--- Required work ---
An exact copy of every entry below is required, and no picture may appear in it.

--- Available data ---
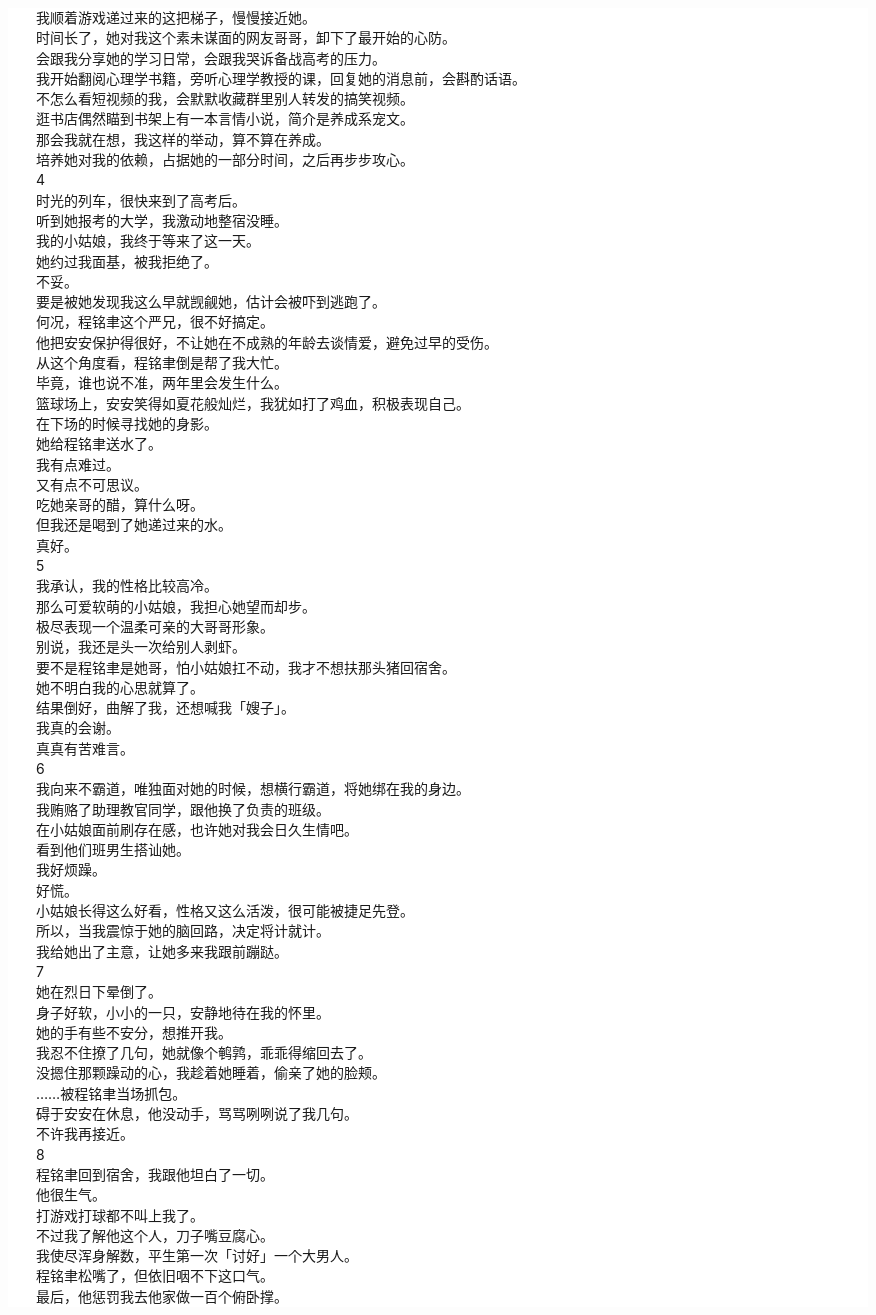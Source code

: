 &emsp;&emsp;我顺着游戏递过来的这把梯子，慢慢接近她。  
&emsp;&emsp;时间长了，她对我这个素未谋面的网友哥哥，卸下了最开始的心防。  
&emsp;&emsp;会跟我分享她的学习日常，会跟我哭诉备战高考的压力。  
&emsp;&emsp;我开始翻阅心理学书籍，旁听心理学教授的课，回复她的消息前，会斟酌话语。  
&emsp;&emsp;不怎么看短视频的我，会默默收藏群里别人转发的搞笑视频。  
&emsp;&emsp;逛书店偶然瞄到书架上有一本言情小说，简介是养成系宠文。  
&emsp;&emsp;那会我就在想，我这样的举动，算不算在养成。  
&emsp;&emsp;培养她对我的依赖，占据她的一部分时间，之后再步步攻心。  
&emsp;&emsp;4  
&emsp;&emsp;时光的列车，很快来到了高考后。  
&emsp;&emsp;听到她报考的大学，我激动地整宿没睡。  
&emsp;&emsp;我的小姑娘，我终于等来了这一天。  
&emsp;&emsp;她约过我面基，被我拒绝了。  
&emsp;&emsp;不妥。  
&emsp;&emsp;要是被她发现我这么早就觊觎她，估计会被吓到逃跑了。  
&emsp;&emsp;何况，程铭聿这个严兄，很不好搞定。  
&emsp;&emsp;他把安安保护得很好，不让她在不成熟的年龄去谈情爱，避免过早的受伤。  
&emsp;&emsp;从这个角度看，程铭聿倒是帮了我大忙。  
&emsp;&emsp;毕竟，谁也说不准，两年里会发生什么。  
&emsp;&emsp;篮球场上，安安笑得如夏花般灿烂，我犹如打了鸡血，积极表现自己。  
&emsp;&emsp;在下场的时候寻找她的身影。  
&emsp;&emsp;她给程铭聿送水了。  
&emsp;&emsp;我有点难过。  
&emsp;&emsp;又有点不可思议。  
&emsp;&emsp;吃她亲哥的醋，算什么呀。  
&emsp;&emsp;但我还是喝到了她递过来的水。  
&emsp;&emsp;真好。  
&emsp;&emsp;5  
&emsp;&emsp;我承认，我的性格比较高冷。  
&emsp;&emsp;那么可爱软萌的小姑娘，我担心她望而却步。  
&emsp;&emsp;极尽表现一个温柔可亲的大哥哥形象。  
&emsp;&emsp;别说，我还是头一次给别人剥虾。  
&emsp;&emsp;要不是程铭聿是她哥，怕小姑娘扛不动，我才不想扶那头猪回宿舍。  
&emsp;&emsp;她不明白我的心思就算了。  
&emsp;&emsp;结果倒好，曲解了我，还想喊我「嫂子」。  
&emsp;&emsp;我真的会谢。  
&emsp;&emsp;真真有苦难言。  
&emsp;&emsp;6  
&emsp;&emsp;我向来不霸道，唯独面对她的时候，想横行霸道，将她绑在我的身边。  
&emsp;&emsp;我贿赂了助理教官同学，跟他换了负责的班级。  
&emsp;&emsp;在小姑娘面前刷存在感，也许她对我会日久生情吧。  
&emsp;&emsp;看到他们班男生搭讪她。  
&emsp;&emsp;我好烦躁。  
&emsp;&emsp;好慌。  
&emsp;&emsp;小姑娘长得这么好看，性格又这么活泼，很可能被捷足先登。  
&emsp;&emsp;所以，当我震惊于她的脑回路，决定将计就计。  
&emsp;&emsp;我给她出了主意，让她多来我跟前蹦跶。  
&emsp;&emsp;7  
&emsp;&emsp;她在烈日下晕倒了。  
&emsp;&emsp;身子好软，小小的一只，安静地待在我的怀里。  
&emsp;&emsp;她的手有些不安分，想推开我。  
&emsp;&emsp;我忍不住撩了几句，她就像个鹌鹑，乖乖得缩回去了。  
&emsp;&emsp;没摁住那颗躁动的心，我趁着她睡着，偷亲了她的脸颊。  
&emsp;&emsp;……被程铭聿当场抓包。  
&emsp;&emsp;碍于安安在休息，他没动手，骂骂咧咧说了我几句。  
&emsp;&emsp;不许我再接近。  
&emsp;&emsp;8  
&emsp;&emsp;程铭聿回到宿舍，我跟他坦白了一切。  
&emsp;&emsp;他很生气。  
&emsp;&emsp;打游戏打球都不叫上我了。  
&emsp;&emsp;不过我了解他这个人，刀子嘴豆腐心。  
&emsp;&emsp;我使尽浑身解数，平生第一次「讨好」一个大男人。  
&emsp;&emsp;程铭聿松嘴了，但依旧咽不下这口气。  
&emsp;&emsp;最后，他惩罚我去他家做一百个俯卧撑。  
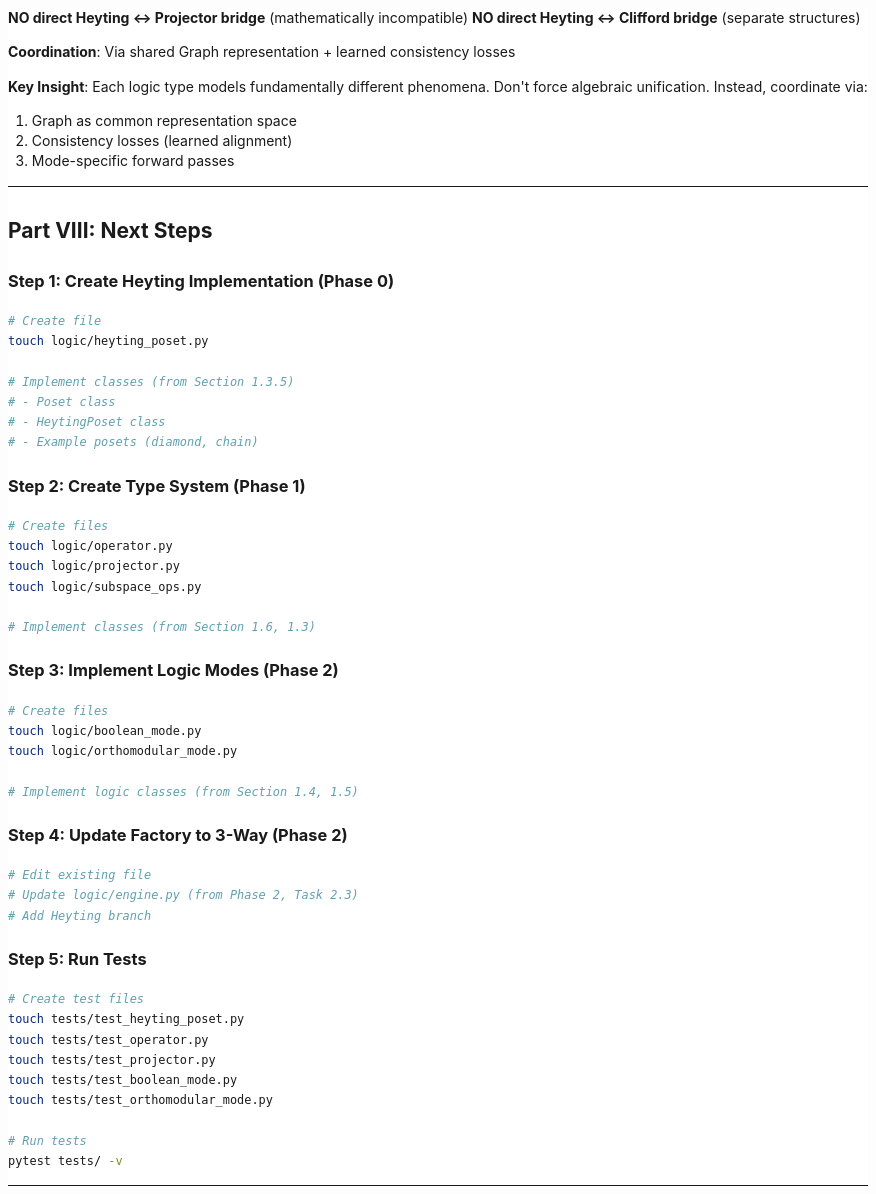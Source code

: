 **NO direct Heyting ↔ Projector bridge** (mathematically incompatible)
**NO direct Heyting ↔ Clifford bridge** (separate structures)

**Coordination**: Via shared Graph representation + learned consistency losses

**Key Insight**: Each logic type models fundamentally different phenomena. Don't force algebraic unification. Instead, coordinate via:
1. Graph as common representation space
2. Consistency losses (learned alignment)
3. Mode-specific forward passes

---

## Part VIII: Next Steps

### Step 1: Create Heyting Implementation (Phase 0)
```bash
# Create file
touch logic/heyting_poset.py

# Implement classes (from Section 1.3.5)
# - Poset class
# - HeytingPoset class
# - Example posets (diamond, chain)
```

### Step 2: Create Type System (Phase 1)
```bash
# Create files
touch logic/operator.py
touch logic/projector.py
touch logic/subspace_ops.py

# Implement classes (from Section 1.6, 1.3)
```

### Step 3: Implement Logic Modes (Phase 2)
```bash
# Create files
touch logic/boolean_mode.py
touch logic/orthomodular_mode.py

# Implement logic classes (from Section 1.4, 1.5)
```

### Step 4: Update Factory to 3-Way (Phase 2)
```bash
# Edit existing file
# Update logic/engine.py (from Phase 2, Task 2.3)
# Add Heyting branch
```

### Step 5: Run Tests
```bash
# Create test files
touch tests/test_heyting_poset.py
touch tests/test_operator.py
touch tests/test_projector.py
touch tests/test_boolean_mode.py
touch tests/test_orthomodular_mode.py

# Run tests
pytest tests/ -v
```

---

--- The completed task ---
Source code

: &emsp;&emsp;我顺着游戏递过来的这把梯子，慢慢接近她。  
&emsp;&emsp;时间长了，她对我这个素未谋面的网友哥哥，卸下了最开始的心防。  
&emsp;&emsp;会跟我分享她的学习日常，会跟我哭诉备战高考的压力。  
&emsp;&emsp;我开始翻阅心理学书籍，旁听心理学教授的课，回复她的消息前，会斟酌话语。  
&emsp;&emsp;不怎么看短视频的我，会默默收藏群里别人转发的搞笑视频。  
&emsp;&emsp;逛书店偶然瞄到书架上有一本言情小说，简介是养成系宠文。  
&emsp;&emsp;那会我就在想，我这样的举动，算不算在养成。  
&emsp;&emsp;培养她对我的依赖，占据她的一部分时间，之后再步步攻心。  
&emsp;&emsp;4  
&emsp;&emsp;时光的列车，很快来到了高考后。  
&emsp;&emsp;听到她报考的大学，我激动地整宿没睡。  
&emsp;&emsp;我的小姑娘，我终于等来了这一天。  
&emsp;&emsp;她约过我面基，被我拒绝了。  
&emsp;&emsp;不妥。  
&emsp;&emsp;要是被她发现我这么早就觊觎她，估计会被吓到逃跑了。  
&emsp;&emsp;何况，程铭聿这个严兄，很不好搞定。  
&emsp;&emsp;他把安安保护得很好，不让她在不成熟的年龄去谈情爱，避免过早的受伤。  
&emsp;&emsp;从这个角度看，程铭聿倒是帮了我大忙。  
&emsp;&emsp;毕竟，谁也说不准，两年里会发生什么。  
&emsp;&emsp;篮球场上，安安笑得如夏花般灿烂，我犹如打了鸡血，积极表现自己。  
&emsp;&emsp;在下场的时候寻找她的身影。  
&emsp;&emsp;她给程铭聿送水了。  
&emsp;&emsp;我有点难过。  
&emsp;&emsp;又有点不可思议。  
&emsp;&emsp;吃她亲哥的醋，算什么呀。  
&emsp;&emsp;但我还是喝到了她递过来的水。  
&emsp;&emsp;真好。  
&emsp;&emsp;5  
&emsp;&emsp;我承认，我的性格比较高冷。  
&emsp;&emsp;那么可爱软萌的小姑娘，我担心她望而却步。  
&emsp;&emsp;极尽表现一个温柔可亲的大哥哥形象。  
&emsp;&emsp;别说，我还是头一次给别人剥虾。  
&emsp;&emsp;要不是程铭聿是她哥，怕小姑娘扛不动，我才不想扶那头猪回宿舍。  
&emsp;&emsp;她不明白我的心思就算了。  
&emsp;&emsp;结果倒好，曲解了我，还想喊我「嫂子」。  
&emsp;&emsp;我真的会谢。  
&emsp;&emsp;真真有苦难言。  
&emsp;&emsp;6  
&emsp;&emsp;我向来不霸道，唯独面对她的时候，想横行霸道，将她绑在我的身边。  
&emsp;&emsp;我贿赂了助理教官同学，跟他换了负责的班级。  
&emsp;&emsp;在小姑娘面前刷存在感，也许她对我会日久生情吧。  
&emsp;&emsp;看到他们班男生搭讪她。  
&emsp;&emsp;我好烦躁。  
&emsp;&emsp;好慌。  
&emsp;&emsp;小姑娘长得这么好看，性格又这么活泼，很可能被捷足先登。  
&emsp;&emsp;所以，当我震惊于她的脑回路，决定将计就计。  
&emsp;&emsp;我给她出了主意，让她多来我跟前蹦跶。  
&emsp;&emsp;7  
&emsp;&emsp;她在烈日下晕倒了。  
&emsp;&emsp;身子好软，小小的一只，安静地待在我的怀里。  
&emsp;&emsp;她的手有些不安分，想推开我。  
&emsp;&emsp;我忍不住撩了几句，她就像个鹌鹑，乖乖得缩回去了。  
&emsp;&emsp;没摁住那颗躁动的心，我趁着她睡着，偷亲了她的脸颊。  
&emsp;&emsp;……被程铭聿当场抓包。  
&emsp;&emsp;碍于安安在休息，他没动手，骂骂咧咧说了我几句。  
&emsp;&emsp;不许我再接近。  
&emsp;&emsp;8  
&emsp;&emsp;程铭聿回到宿舍，我跟他坦白了一切。  
&emsp;&emsp;他很生气。  
&emsp;&emsp;打游戏打球都不叫上我了。  
&emsp;&emsp;不过我了解他这个人，刀子嘴豆腐心。  
&emsp;&emsp;我使尽浑身解数，平生第一次「讨好」一个大男人。  
&emsp;&emsp;程铭聿松嘴了，但依旧咽不下这口气。  
&emsp;&emsp;最后，他惩罚我去他家做一百个俯卧撑。  
Source code

: **NO direct Heyting ↔ Projector bridge** (mathematically incompatible)
**NO direct Heyting ↔ Clifford bridge** (separate structures)

**Coordination**: Via shared Graph representation + learned consistency losses

**Key Insight**: Each logic type models fundamentally different phenomena. Don't force algebraic unification. Instead, coordinate via:
1. Graph as common representation space
2. Consistency losses (learned alignment)
3. Mode-specific forward passes

---

## Part VIII: Next Steps

### Step 1: Create Heyting Implementation (Phase 0)
```bash
# Create file
touch logic/heyting_poset.py

# Implement classes (from Section 1.3.5)
# - Poset class
# - HeytingPoset class
# - Example posets (diamond, chain)
```

### Step 2: Create Type System (Phase 1)
```bash
# Create files
touch logic/operator.py
touch logic/projector.py
touch logic/subspace_ops.py

# Implement classes (from Section 1.6, 1.3)
```

### Step 3: Implement Logic Modes (Phase 2)
```bash
# Create files
touch logic/boolean_mode.py
touch logic/orthomodular_mode.py

# Implement logic classes (from Section 1.4, 1.5)
```

### Step 4: Update Factory to 3-Way (Phase 2)
```bash
# Edit existing file
# Update logic/engine.py (from Phase 2, Task 2.3)
# Add Heyting branch
```

### Step 5: Run Tests
```bash
# Create test files
touch tests/test_heyting_poset.py
touch tests/test_operator.py
touch tests/test_projector.py
touch tests/test_boolean_mode.py
touch tests/test_orthomodular_mode.py

# Run tests
pytest tests/ -v
```

---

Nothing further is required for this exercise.